Provided material:
= = = = =
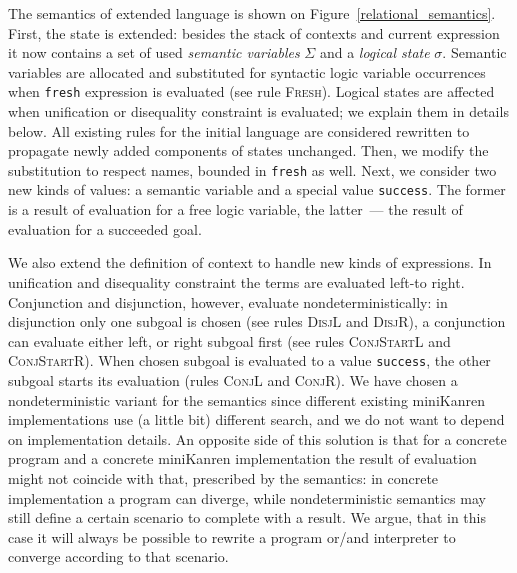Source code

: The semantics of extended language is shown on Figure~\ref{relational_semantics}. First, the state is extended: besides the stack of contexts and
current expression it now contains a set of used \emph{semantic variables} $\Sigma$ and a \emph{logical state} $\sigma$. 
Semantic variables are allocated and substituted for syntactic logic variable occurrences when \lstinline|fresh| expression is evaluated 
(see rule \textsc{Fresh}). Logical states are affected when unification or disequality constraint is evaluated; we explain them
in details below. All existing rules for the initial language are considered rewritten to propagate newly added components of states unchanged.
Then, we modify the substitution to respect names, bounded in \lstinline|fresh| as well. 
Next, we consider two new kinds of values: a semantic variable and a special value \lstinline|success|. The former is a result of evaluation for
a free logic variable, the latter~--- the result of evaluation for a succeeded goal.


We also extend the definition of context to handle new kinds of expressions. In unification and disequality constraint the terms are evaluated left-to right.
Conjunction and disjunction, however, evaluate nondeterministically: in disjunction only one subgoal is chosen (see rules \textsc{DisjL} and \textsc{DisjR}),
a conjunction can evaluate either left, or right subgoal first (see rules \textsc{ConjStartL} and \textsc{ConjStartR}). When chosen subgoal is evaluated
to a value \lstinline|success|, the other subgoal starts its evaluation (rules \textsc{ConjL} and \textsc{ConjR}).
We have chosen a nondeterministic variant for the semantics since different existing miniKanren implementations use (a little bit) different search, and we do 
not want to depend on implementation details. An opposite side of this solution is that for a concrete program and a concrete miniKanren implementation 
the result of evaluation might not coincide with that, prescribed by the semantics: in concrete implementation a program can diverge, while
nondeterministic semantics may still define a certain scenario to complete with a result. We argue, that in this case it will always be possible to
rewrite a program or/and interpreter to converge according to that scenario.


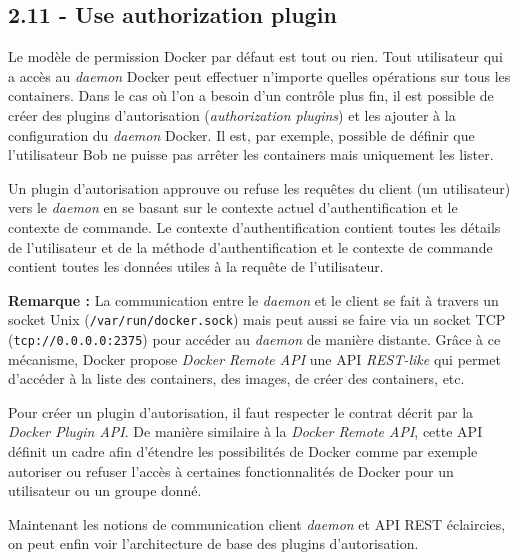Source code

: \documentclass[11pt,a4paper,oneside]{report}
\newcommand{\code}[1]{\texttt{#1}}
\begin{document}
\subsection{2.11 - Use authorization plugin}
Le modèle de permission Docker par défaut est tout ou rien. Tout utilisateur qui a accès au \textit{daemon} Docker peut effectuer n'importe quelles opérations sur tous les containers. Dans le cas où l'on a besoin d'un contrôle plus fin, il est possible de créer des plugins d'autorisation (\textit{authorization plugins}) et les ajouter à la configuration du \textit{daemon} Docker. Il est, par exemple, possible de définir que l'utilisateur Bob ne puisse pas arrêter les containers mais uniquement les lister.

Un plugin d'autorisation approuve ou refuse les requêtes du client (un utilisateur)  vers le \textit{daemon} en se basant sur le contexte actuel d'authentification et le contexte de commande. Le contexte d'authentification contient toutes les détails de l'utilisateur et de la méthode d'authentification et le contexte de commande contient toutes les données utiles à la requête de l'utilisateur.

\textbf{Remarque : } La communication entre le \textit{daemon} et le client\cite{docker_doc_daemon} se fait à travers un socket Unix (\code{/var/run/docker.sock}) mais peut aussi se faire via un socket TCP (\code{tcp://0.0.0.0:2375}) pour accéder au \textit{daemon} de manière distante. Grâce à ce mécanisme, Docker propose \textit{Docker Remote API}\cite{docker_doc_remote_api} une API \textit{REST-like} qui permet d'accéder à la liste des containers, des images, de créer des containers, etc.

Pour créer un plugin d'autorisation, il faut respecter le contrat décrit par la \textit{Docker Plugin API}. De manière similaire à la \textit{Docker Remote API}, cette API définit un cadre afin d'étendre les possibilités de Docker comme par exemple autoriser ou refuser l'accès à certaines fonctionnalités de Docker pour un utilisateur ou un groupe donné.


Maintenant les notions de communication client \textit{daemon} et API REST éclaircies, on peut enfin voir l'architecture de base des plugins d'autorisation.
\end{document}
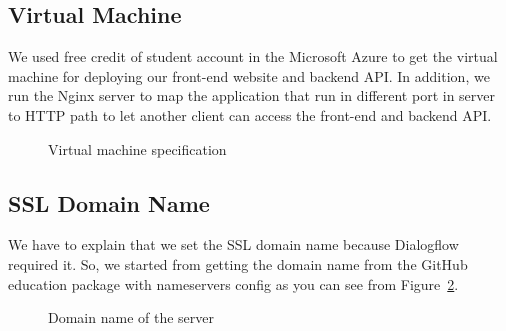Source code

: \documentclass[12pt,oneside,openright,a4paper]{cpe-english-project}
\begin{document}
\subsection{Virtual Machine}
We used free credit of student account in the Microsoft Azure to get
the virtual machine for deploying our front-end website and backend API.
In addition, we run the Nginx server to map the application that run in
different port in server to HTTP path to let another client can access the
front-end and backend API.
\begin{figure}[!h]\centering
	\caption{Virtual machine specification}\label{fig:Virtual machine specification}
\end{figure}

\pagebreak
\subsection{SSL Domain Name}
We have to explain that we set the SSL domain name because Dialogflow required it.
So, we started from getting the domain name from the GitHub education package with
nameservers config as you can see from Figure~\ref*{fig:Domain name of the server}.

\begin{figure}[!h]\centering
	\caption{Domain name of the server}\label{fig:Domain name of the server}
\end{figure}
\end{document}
= = = = =
Verbatim reproduction of every entry is needed, with the images left out.

Source code

: The semantics of extended language is shown on Figure~\ref{relational_semantics}. First, the state is extended: besides the stack of contexts and
current expression it now contains a set of used \emph{semantic variables} $\Sigma$ and a \emph{logical state} $\sigma$. 
Semantic variables are allocated and substituted for syntactic logic variable occurrences when \lstinline|fresh| expression is evaluated 
(see rule \textsc{Fresh}). Logical states are affected when unification or disequality constraint is evaluated; we explain them
in details below. All existing rules for the initial language are considered rewritten to propagate newly added components of states unchanged.
Then, we modify the substitution to respect names, bounded in \lstinline|fresh| as well. 
Next, we consider two new kinds of values: a semantic variable and a special value \lstinline|success|. The former is a result of evaluation for
a free logic variable, the latter~--- the result of evaluation for a succeeded goal.


We also extend the definition of context to handle new kinds of expressions. In unification and disequality constraint the terms are evaluated left-to right.
Conjunction and disjunction, however, evaluate nondeterministically: in disjunction only one subgoal is chosen (see rules \textsc{DisjL} and \textsc{DisjR}),
a conjunction can evaluate either left, or right subgoal first (see rules \textsc{ConjStartL} and \textsc{ConjStartR}). When chosen subgoal is evaluated
to a value \lstinline|success|, the other subgoal starts its evaluation (rules \textsc{ConjL} and \textsc{ConjR}).
We have chosen a nondeterministic variant for the semantics since different existing miniKanren implementations use (a little bit) different search, and we do 
not want to depend on implementation details. An opposite side of this solution is that for a concrete program and a concrete miniKanren implementation 
the result of evaluation might not coincide with that, prescribed by the semantics: in concrete implementation a program can diverge, while
nondeterministic semantics may still define a certain scenario to complete with a result. We argue, that in this case it will always be possible to
rewrite a program or/and interpreter to converge according to that scenario.


Source code

: \documentclass[11pt,a4paper,oneside]{report}
\newcommand{\code}[1]{\texttt{#1}}
\begin{document}
\subsection{2.11 - Use authorization plugin}
Le modèle de permission Docker par défaut est tout ou rien. Tout utilisateur qui a accès au \textit{daemon} Docker peut effectuer n'importe quelles opérations sur tous les containers. Dans le cas où l'on a besoin d'un contrôle plus fin, il est possible de créer des plugins d'autorisation (\textit{authorization plugins}) et les ajouter à la configuration du \textit{daemon} Docker. Il est, par exemple, possible de définir que l'utilisateur Bob ne puisse pas arrêter les containers mais uniquement les lister.

Un plugin d'autorisation approuve ou refuse les requêtes du client (un utilisateur)  vers le \textit{daemon} en se basant sur le contexte actuel d'authentification et le contexte de commande. Le contexte d'authentification contient toutes les détails de l'utilisateur et de la méthode d'authentification et le contexte de commande contient toutes les données utiles à la requête de l'utilisateur.

\textbf{Remarque : } La communication entre le \textit{daemon} et le client\cite{docker_doc_daemon} se fait à travers un socket Unix (\code{/var/run/docker.sock}) mais peut aussi se faire via un socket TCP (\code{tcp://0.0.0.0:2375}) pour accéder au \textit{daemon} de manière distante. Grâce à ce mécanisme, Docker propose \textit{Docker Remote API}\cite{docker_doc_remote_api} une API \textit{REST-like} qui permet d'accéder à la liste des containers, des images, de créer des containers, etc.

Pour créer un plugin d'autorisation, il faut respecter le contrat décrit par la \textit{Docker Plugin API}. De manière similaire à la \textit{Docker Remote API}, cette API définit un cadre afin d'étendre les possibilités de Docker comme par exemple autoriser ou refuser l'accès à certaines fonctionnalités de Docker pour un utilisateur ou un groupe donné.


Maintenant les notions de communication client \textit{daemon} et API REST éclaircies, on peut enfin voir l'architecture de base des plugins d'autorisation.
\end{document}
Source code

: \documentclass[12pt,oneside,openright,a4paper]{cpe-english-project}
\begin{document}
\subsection{Virtual Machine}
We used free credit of student account in the Microsoft Azure to get
the virtual machine for deploying our front-end website and backend API.
In addition, we run the Nginx server to map the application that run in
different port in server to HTTP path to let another client can access the
front-end and backend API.
\begin{figure}[!h]\centering
	\caption{Virtual machine specification}\label{fig:Virtual machine specification}
\end{figure}

\pagebreak
\subsection{SSL Domain Name}
We have to explain that we set the SSL domain name because Dialogflow required it.
So, we started from getting the domain name from the GitHub education package with
nameservers config as you can see from Figure~\ref*{fig:Domain name of the server}.

\begin{figure}[!h]\centering
	\caption{Domain name of the server}\label{fig:Domain name of the server}
\end{figure}
\end{document}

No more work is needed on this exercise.